In a lot of ways, your teenagers are pretty darn remarkable. They are responsible and careful drivers who have even been known to fill the gas tank now and then without your asking first. They hold down part-time jobs at the neighborhood grocery store. Their grades are pretty good and they have a nice core group of friends, some of whom they’ve even known since kindergarten. They are looking forward to heading to college and have started the application process.
So, with all of these admirable aspirations and attributions in mind, why is the thought of handing them a Visa or MasterCard with their own name on it so frightening?
Actually, it’s smart on your part to be cautious with your kiddos’ first credit cards. Teens do have a tendency to let money slip through their fingers and if it’s shiny and pretty plastic “money,” it might be especially tempting for them to use a credit card more than they should. With this in mind, just as you didn’t just hand your teens the keys to the car before teaching them to drive, you should definitely take some precausions before signing your teens up for their first credit cards.

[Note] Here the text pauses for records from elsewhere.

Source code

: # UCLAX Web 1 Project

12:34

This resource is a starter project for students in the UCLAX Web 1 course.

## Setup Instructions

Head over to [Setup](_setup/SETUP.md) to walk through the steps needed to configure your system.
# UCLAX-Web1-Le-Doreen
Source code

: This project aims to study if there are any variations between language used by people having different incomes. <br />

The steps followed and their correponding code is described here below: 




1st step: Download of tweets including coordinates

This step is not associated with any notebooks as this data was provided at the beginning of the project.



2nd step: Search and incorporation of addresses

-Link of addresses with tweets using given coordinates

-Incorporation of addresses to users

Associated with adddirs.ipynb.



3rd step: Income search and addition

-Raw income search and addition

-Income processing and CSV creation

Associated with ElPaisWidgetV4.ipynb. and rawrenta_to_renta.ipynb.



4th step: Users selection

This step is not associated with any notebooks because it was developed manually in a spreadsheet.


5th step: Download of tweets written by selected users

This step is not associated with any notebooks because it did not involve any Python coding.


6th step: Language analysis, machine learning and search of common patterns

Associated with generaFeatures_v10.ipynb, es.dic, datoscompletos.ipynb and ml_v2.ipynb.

Explain Exactly How Credit Works
Although your teens might have a general idea of how credit cards work, it’s up to you to explain the topic in some detail. Talk about how a credit card is not free money, but is actually just a way to buy things now that you have to pay for later. Visit The Calculator Site website together and play with the online debt calculator. Show your teens how using a credit card with a 15.99 percent interest rate can turn a $400 new smartphone into one that costs more than $452—if they pay around $25 a month for 19 months in a row. Show them in black and white how a purchase that might seem like a good deal quickly gets more expensive due to interest rates. This is an important lesson to learn before signing up for a first account.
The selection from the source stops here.